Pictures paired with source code
↓

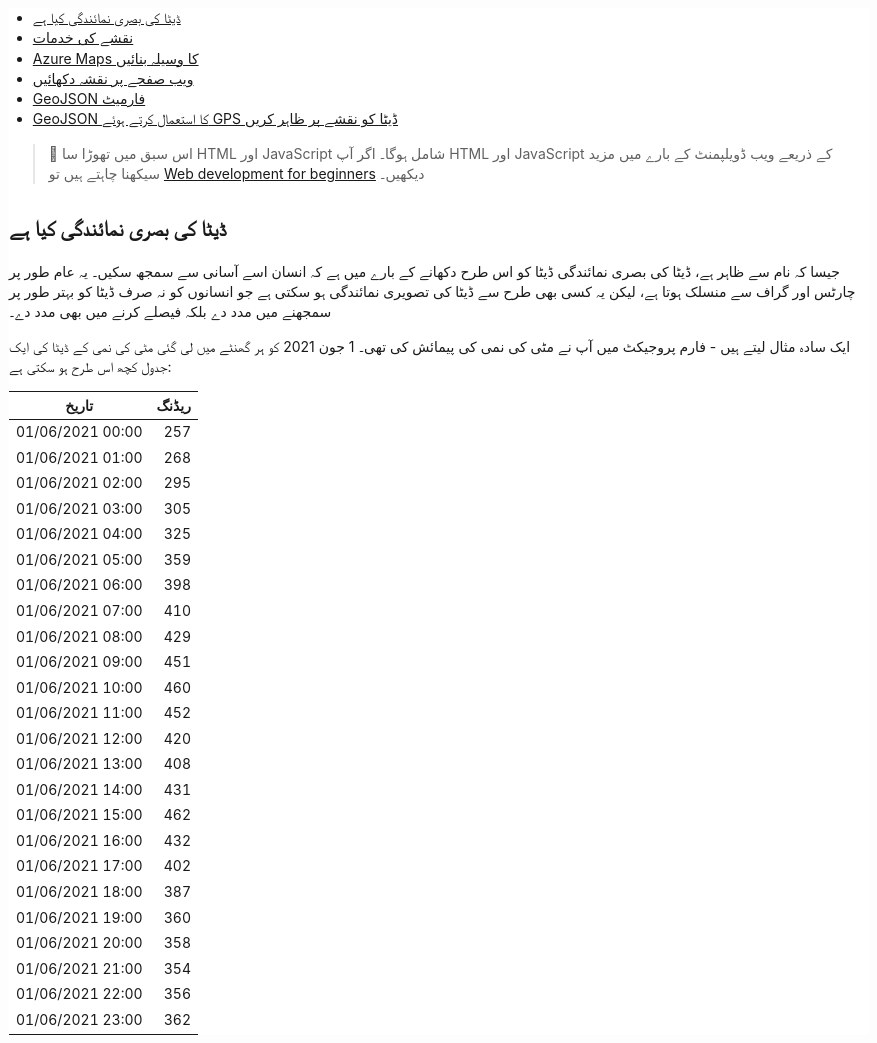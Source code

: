 * [ڈیٹا کی بصری نمائندگی کیا ہے](../../../../../3-transport/lessons/3-visualize-location-data)
* [نقشے کی خدمات](../../../../../3-transport/lessons/3-visualize-location-data)
* [Azure Maps کا وسیلہ بنائیں](../../../../../3-transport/lessons/3-visualize-location-data)
* [ویب صفحے پر نقشہ دکھائیں](../../../../../3-transport/lessons/3-visualize-location-data)
* [GeoJSON فارمیٹ](../../../../../3-transport/lessons/3-visualize-location-data)
* [GeoJSON کا استعمال کرتے ہوئے GPS ڈیٹا کو نقشے پر ظاہر کریں](../../../../../3-transport/lessons/3-visualize-location-data)

> 💁 اس سبق میں تھوڑا سا HTML اور JavaScript شامل ہوگا۔ اگر آپ HTML اور JavaScript کے ذریعے ویب ڈویلپمنٹ کے بارے میں مزید سیکھنا چاہتے ہیں تو [Web development for beginners](https://github.com/microsoft/Web-Dev-For-Beginners) دیکھیں۔

## ڈیٹا کی بصری نمائندگی کیا ہے

جیسا کہ نام سے ظاہر ہے، ڈیٹا کی بصری نمائندگی ڈیٹا کو اس طرح دکھانے کے بارے میں ہے کہ انسان اسے آسانی سے سمجھ سکیں۔ یہ عام طور پر چارٹس اور گراف سے منسلک ہوتا ہے، لیکن یہ کسی بھی طرح سے ڈیٹا کی تصویری نمائندگی ہو سکتی ہے جو انسانوں کو نہ صرف ڈیٹا کو بہتر طور پر سمجھنے میں مدد دے بلکہ فیصلے کرنے میں بھی مدد دے۔

ایک سادہ مثال لیتے ہیں - فارم پروجیکٹ میں آپ نے مٹی کی نمی کی پیمائش کی تھی۔ 1 جون 2021 کو ہر گھنٹے میں لی گئی مٹی کی نمی کے ڈیٹا کی ایک جدول کچھ اس طرح ہو سکتی ہے:

| تاریخ            | ریڈنگ |
| ---------------- | ------: |
| 01/06/2021 00:00 |     257 |
| 01/06/2021 01:00 |     268 |
| 01/06/2021 02:00 |     295 |
| 01/06/2021 03:00 |     305 |
| 01/06/2021 04:00 |     325 |
| 01/06/2021 05:00 |     359 |
| 01/06/2021 06:00 |     398 |
| 01/06/2021 07:00 |     410 |
| 01/06/2021 08:00 |     429 |
| 01/06/2021 09:00 |     451 |
| 01/06/2021 10:00 |     460 |
| 01/06/2021 11:00 |     452 |
| 01/06/2021 12:00 |     420 |
| 01/06/2021 13:00 |     408 |
| 01/06/2021 14:00 |     431 |
| 01/06/2021 15:00 |     462 |
| 01/06/2021 16:00 |     432 |
| 01/06/2021 17:00 |     402 |
| 01/06/2021 18:00 |     387 |
| 01/06/2021 19:00 |     360 |
| 01/06/2021 20:00 |     358 |
| 01/06/2021 21:00 |     354 |
| 01/06/2021 22:00 |     356 |
| 01/06/2021 23:00 |     362 |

↑

* THE PROBLEM *
Would you retype the lines above from the one with "01/06/2021 01:00 |" down to the one with "01/06/2021 21:00 |", word for word, both ends included and no other lines?

* RESULT *
| 01/06/2021 01:00 |     268 |
| 01/06/2021 02:00 |     295 |
| 01/06/2021 03:00 |     305 |
| 01/06/2021 04:00 |     325 |
| 01/06/2021 05:00 |     359 |
| 01/06/2021 06:00 |     398 |
| 01/06/2021 07:00 |     410 |
| 01/06/2021 08:00 |     429 |
| 01/06/2021 09:00 |     451 |
| 01/06/2021 10:00 |     460 |
| 01/06/2021 11:00 |     452 |
| 01/06/2021 12:00 |     420 |
| 01/06/2021 13:00 |     408 |
| 01/06/2021 14:00 |     431 |
| 01/06/2021 15:00 |     462 |
| 01/06/2021 16:00 |     432 |
| 01/06/2021 17:00 |     402 |
| 01/06/2021 18:00 |     387 |
| 01/06/2021 19:00 |     360 |
| 01/06/2021 20:00 |     358 |
| 01/06/2021 21:00 |     354 |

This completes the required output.